Holt’s writing is excellent, and the story has plenty of twists and turns. She has a knack for making the characters seem real. However, none of the characters are actually likeable, i.e., Hanne is a lesbian (not unlikeable in itself)-which has nothing to do with the investigation and is not relevant to the case, but is brought up numerous times. Why is her sexuality such a big deal in the novel? Why, rather than emphasize her skills as an inspector, does the author emphasize her sexuality, an issue with no relevance? Billy T. is a womanizer who has four children from four different mothers. He is quite uncouth, and burps and farts around his friends and acquaintances – TMI. It’s an oxymoron that Billy T. also is an opera fan, listens to opera at a loud volume, and, interestingly, his views on opera actually give away the ending, if readers read between the lines. Other characters, such as reporter, Little Lettvik, who is an unethical fat cow, are equally unlikeable, and the whole lot may be reminiscent of a traveling freak show.

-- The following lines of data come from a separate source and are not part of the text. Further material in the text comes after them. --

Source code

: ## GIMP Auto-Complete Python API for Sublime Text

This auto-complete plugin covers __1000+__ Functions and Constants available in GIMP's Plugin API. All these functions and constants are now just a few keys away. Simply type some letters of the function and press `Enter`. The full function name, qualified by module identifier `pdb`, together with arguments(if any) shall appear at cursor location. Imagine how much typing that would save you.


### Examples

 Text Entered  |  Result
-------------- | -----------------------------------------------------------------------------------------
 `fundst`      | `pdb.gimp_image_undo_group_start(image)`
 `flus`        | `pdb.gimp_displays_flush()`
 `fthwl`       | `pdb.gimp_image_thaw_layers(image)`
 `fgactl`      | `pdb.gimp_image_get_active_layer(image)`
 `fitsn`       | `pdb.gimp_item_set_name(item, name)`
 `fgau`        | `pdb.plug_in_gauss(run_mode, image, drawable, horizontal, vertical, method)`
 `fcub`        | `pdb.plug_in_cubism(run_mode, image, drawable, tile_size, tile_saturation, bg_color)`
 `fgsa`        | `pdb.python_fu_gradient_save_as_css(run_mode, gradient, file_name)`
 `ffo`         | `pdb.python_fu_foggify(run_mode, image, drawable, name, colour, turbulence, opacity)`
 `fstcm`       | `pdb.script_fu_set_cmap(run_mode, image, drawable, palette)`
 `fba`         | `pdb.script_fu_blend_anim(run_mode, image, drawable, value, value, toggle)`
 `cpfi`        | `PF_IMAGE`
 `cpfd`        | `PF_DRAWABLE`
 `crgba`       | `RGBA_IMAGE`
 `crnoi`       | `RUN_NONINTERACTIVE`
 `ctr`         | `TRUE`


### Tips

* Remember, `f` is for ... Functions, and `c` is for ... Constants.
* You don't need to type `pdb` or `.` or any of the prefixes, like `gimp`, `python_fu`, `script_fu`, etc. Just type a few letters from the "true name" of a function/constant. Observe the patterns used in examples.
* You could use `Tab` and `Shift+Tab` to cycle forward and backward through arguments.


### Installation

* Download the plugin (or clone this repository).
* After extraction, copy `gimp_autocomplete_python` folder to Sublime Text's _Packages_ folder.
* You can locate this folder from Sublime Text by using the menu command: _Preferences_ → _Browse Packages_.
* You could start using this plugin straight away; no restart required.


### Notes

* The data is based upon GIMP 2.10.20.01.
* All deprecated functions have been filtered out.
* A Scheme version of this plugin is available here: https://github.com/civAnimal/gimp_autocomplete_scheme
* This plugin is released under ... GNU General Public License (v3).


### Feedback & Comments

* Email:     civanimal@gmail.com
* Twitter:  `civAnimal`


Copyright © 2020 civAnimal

The storyline is quite interesting, and readers will find that even though they may not enjoy the characters, and don’t want to know real people who are like them, the book is hard to put down. The Norwegian government is unfamiliar to many of us, and the book does give some insight into its workings. It seems that it may have corruption issues just like most governments.
All told, the novel has a good storyline, a surprise ending, and interesting ups and downs. There is no graphic sex, language, or violence, but because the main characters are less than pleasing, it may not be for everyone.
Special thanks to NetGalley for supplying a review copy of this book.